++++ Task input ++++
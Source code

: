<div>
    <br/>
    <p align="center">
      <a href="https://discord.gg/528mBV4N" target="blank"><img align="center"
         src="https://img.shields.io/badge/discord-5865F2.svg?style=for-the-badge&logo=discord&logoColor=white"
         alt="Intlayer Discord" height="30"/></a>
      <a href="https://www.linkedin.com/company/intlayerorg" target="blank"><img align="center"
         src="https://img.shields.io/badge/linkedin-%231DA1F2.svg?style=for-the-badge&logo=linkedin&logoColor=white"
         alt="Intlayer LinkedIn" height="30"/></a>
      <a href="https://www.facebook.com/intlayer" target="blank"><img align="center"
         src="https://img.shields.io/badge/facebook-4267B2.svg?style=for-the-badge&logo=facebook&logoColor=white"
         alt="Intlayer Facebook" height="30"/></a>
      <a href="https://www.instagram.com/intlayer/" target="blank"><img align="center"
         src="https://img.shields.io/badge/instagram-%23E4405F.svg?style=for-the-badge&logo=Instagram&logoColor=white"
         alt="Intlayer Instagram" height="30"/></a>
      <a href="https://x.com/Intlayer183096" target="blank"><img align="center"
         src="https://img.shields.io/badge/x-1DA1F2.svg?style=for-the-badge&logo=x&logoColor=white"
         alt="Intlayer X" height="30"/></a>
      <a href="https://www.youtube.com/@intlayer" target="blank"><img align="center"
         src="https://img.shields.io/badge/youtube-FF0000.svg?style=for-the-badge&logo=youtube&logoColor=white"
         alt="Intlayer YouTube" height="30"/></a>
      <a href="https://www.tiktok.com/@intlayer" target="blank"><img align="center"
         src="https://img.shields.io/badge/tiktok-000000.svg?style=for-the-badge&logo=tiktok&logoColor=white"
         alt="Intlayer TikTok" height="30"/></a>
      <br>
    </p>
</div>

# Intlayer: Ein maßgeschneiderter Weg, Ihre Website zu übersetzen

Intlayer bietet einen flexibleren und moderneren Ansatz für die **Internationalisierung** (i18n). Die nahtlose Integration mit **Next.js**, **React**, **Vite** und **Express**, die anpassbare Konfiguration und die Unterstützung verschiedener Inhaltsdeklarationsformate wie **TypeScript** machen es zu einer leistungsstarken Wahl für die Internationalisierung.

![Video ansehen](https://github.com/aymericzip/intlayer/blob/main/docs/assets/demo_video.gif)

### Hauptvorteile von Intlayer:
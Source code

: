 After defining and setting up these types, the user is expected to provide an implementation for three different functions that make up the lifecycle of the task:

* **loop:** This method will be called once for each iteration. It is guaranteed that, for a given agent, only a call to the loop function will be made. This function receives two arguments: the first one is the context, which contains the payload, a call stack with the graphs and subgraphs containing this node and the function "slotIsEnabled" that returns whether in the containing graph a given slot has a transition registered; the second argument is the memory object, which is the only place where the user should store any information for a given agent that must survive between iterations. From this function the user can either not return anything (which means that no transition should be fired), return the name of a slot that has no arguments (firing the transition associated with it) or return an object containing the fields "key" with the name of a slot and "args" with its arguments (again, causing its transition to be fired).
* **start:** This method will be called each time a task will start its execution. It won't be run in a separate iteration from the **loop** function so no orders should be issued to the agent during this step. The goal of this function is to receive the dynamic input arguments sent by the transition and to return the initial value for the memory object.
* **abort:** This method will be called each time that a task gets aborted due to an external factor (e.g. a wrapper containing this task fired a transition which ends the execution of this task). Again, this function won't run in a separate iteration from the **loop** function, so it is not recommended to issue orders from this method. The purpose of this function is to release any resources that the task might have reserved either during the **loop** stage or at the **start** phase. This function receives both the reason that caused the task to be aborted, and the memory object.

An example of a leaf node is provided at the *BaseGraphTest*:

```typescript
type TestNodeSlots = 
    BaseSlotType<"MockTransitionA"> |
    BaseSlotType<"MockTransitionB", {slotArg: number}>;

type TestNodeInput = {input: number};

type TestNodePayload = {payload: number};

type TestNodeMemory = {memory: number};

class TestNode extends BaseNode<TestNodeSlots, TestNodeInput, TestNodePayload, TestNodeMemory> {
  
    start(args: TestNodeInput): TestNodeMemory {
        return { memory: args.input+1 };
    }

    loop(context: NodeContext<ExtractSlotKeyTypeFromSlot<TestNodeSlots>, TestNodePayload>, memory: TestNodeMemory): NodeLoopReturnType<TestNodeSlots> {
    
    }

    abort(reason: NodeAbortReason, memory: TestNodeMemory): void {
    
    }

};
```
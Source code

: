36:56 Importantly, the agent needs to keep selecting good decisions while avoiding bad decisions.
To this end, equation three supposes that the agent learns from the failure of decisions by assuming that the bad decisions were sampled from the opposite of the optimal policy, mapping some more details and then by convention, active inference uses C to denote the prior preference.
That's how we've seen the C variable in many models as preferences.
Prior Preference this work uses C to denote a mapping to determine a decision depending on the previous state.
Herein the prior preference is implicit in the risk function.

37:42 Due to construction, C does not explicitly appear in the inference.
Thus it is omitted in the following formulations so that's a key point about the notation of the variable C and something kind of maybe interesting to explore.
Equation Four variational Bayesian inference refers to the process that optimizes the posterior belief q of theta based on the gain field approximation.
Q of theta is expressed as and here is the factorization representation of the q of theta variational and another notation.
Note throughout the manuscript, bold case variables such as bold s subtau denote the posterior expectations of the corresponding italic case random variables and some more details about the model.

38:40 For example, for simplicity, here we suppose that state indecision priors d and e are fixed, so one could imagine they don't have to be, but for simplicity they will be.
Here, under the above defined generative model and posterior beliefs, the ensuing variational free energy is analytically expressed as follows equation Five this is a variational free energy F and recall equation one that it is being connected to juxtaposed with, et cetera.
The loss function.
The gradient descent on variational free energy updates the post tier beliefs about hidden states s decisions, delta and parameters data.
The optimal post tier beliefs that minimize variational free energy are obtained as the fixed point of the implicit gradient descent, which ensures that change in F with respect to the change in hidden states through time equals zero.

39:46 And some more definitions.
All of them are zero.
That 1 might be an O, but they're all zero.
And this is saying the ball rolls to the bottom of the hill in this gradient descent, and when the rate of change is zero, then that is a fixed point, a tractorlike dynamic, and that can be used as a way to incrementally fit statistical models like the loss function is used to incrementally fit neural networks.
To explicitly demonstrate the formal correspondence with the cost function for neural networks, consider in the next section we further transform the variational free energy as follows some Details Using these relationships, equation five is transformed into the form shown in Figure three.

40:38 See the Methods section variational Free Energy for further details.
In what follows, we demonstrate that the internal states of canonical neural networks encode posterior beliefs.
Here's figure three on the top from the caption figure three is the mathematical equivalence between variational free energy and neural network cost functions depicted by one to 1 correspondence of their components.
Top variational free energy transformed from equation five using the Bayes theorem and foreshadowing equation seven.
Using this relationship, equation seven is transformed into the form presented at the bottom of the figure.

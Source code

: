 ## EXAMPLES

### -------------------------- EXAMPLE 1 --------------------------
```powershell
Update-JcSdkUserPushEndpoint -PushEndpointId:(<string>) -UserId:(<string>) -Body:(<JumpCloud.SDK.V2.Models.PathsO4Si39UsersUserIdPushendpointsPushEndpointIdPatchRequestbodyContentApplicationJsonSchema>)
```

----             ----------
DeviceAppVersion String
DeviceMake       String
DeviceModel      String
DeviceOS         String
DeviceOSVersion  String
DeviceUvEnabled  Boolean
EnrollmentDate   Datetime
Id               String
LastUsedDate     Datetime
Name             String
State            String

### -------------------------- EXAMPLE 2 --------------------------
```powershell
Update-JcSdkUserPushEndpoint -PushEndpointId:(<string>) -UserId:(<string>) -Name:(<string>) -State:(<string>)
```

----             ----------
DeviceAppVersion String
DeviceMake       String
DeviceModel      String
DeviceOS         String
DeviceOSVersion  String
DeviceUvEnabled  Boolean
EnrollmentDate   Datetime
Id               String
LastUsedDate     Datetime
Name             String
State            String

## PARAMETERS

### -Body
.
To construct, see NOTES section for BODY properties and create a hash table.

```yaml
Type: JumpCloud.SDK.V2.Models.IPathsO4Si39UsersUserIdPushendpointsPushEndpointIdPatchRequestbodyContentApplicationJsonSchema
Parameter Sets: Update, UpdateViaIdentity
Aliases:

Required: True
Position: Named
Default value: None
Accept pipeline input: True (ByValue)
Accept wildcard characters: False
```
++++
### How to complete this task:
On how many lines above does "TestNodeInput" occur? Say the number only.

### Reply:
3